Les enseignant-e-s de CP en REP+ ont bénéficié (les chanceux-ses!) d’une formation de deux jours concernant le dispositif des « CP dédoublés ». La première matinée était consacrée aux évaluations nationales de CP. Les différentes interventions avaient pour objectif de démontrer que ces dernières sont pédagogiquement nécessaires, mais incomplètes.
En effet, depuis leur sortie, elles ne cessent d’être décriées au motif qu’elles n’évaluent que le déchiffrage, laissant un grand vide sur l’évaluation de la compréhension. Mais rassurons-nous, la circonscription en charge de la formation a décidé de combler ce vide (et la nature a horreur du vide), nous sommes sauvé-es ! Ainsi, grâce aux recherches de grands professeurs d’université, elle propose des évaluations complémentaires davantage axées sur la compréhension. Elles ne s’imposent pas aux enseignant-e-s mais sont proposées comme « cobayes » pour celles et ceux qui souhaitent faire partie de cette « recherche avancée ».

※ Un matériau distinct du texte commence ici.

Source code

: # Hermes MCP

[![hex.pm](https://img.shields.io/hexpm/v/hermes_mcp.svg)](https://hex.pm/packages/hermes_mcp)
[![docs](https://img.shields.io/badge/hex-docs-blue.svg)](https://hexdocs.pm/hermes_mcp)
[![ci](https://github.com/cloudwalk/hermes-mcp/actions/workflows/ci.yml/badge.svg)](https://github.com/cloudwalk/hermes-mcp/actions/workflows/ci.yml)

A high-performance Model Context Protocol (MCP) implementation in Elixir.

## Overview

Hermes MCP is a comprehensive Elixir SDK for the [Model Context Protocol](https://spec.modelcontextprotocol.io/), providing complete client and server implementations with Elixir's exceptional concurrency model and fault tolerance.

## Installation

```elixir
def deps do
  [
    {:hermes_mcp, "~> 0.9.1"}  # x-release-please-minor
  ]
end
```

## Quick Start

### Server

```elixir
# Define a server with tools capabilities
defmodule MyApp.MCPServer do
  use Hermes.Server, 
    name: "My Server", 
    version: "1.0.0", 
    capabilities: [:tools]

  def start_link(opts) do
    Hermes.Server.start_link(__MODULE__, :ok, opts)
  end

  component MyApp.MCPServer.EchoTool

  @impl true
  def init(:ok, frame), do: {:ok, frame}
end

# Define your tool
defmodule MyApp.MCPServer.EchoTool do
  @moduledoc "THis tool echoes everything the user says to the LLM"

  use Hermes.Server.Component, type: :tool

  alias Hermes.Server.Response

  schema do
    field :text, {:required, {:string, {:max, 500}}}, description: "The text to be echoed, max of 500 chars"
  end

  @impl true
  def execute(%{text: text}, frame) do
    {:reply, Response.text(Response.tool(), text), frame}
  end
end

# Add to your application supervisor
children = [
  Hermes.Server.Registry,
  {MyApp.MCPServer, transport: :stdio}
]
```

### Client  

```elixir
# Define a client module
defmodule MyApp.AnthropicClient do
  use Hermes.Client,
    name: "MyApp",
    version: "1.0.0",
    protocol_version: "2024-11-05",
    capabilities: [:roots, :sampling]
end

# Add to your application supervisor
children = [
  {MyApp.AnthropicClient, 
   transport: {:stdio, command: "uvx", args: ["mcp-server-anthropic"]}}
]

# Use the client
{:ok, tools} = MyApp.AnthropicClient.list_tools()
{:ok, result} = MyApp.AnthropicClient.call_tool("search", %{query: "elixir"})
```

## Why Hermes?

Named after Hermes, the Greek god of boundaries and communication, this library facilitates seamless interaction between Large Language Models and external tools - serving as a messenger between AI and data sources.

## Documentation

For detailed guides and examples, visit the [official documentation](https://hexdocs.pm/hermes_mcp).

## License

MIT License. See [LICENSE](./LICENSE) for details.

Lorsque les formateurs (parce que l’unique formatrice n’a « pas eu de temps » de parole) précisent que leur trouvaille ne s’impose pas aux enseignant-e-s, ils sous-entendent que les évaluations nationales sont obligatoires, or il n’en est rien. Aucun texte réglementaire n’est paru au BO ces dernières semaines à ce sujet. Nous ne serons donc pas inquiété-e-s si nous décidons de les boycotter.
Mais ce n’est pas tout ! Les enseignant-e-s présent-e-s ont également pu découvrir que cette cohorte de CP serait sans doute suivie jusqu’au CM2 et évaluée chaque année pour « suivre leur progression ». Tout cela bien évidemment, sans aucune pression sur les élèves, parents ou enseignant-e-s, mais dans un objectif purement pédagogique. En effet, grâce à ce nouveau fonctionnement, le personnel pédagogique sera en mesure de davantage connaître les élèves et ainsi de répondre au mieux à leurs besoins.

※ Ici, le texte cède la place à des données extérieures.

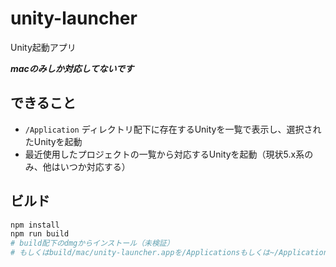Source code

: # unity-launcher
Unity起動アプリ

***macのみしか対応してないです***

## できること
* `/Application` ディレクトリ配下に存在するUnityを一覧で表示し、選択されたUnityを起動
* 最近使用したプロジェクトの一覧から対応するUnityを起動（現状5.x系のみ、他はいつか対応する）

## ビルド
``` bash
npm install
npm run build
# build配下のdmgからインストール（未検証）
# もしくはbuild/mac/unity-launcher.appを/Applicationsもしくは~/Applicationsに移動
```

Pourquoi ces évaluations ne peuvent être acceptées ?
- elles habituent les élèves aux pratiques d’évaluations sommatives, dans l’objectif d’un résultat fini (vite oubliées les évaluations positives…) ;
- elles accentuent la pression sur les élèves en difficulté scolaire, disqualifient les classes populaires et réduisent la confiance en soi des élèves ;
- elles mettent également la pression sur les parents à qui les enseignant-e-s doivent expliquer que leur enfant n’a pas réussi les évaluations de début de CP pour satisfaire l’État, celui-là même qui les délaisse depuis trop longtemps… ;
- elles sont à la charge financière des écoles puisqu’aucune compensation budgétaire n’est prévue ;
- elles sous entendent que nos élèves sont des cobayes ;
- elles augmentent le temps de travail des enseignant-e-s (préparation et appropriation, correction, rendez-vous parents pour expliquer les résultats…) ;
- elles poussent à centrer le travail en classe sur une pratique de bachotage et de recherche de résultats quantitatifs à tout prix ;
- elles ne prennent pas en compte les évaluations diagnostiques déjà réalisées par de nombreux enseignant-e-s sur leur classe de CP (une fois de plus, l’État ignore volontairement le travail réel des enseignant-e-s) ;
- Ces tests seront exclusivement ciblés sur la mesure des acquis scolaires des élèves par rapport aux programmes. Autrement dit, ils ne viseront qu’à mesurer la performance du système éducatif, des élèves, des enseignant-e-s et des équipes pédagogiques.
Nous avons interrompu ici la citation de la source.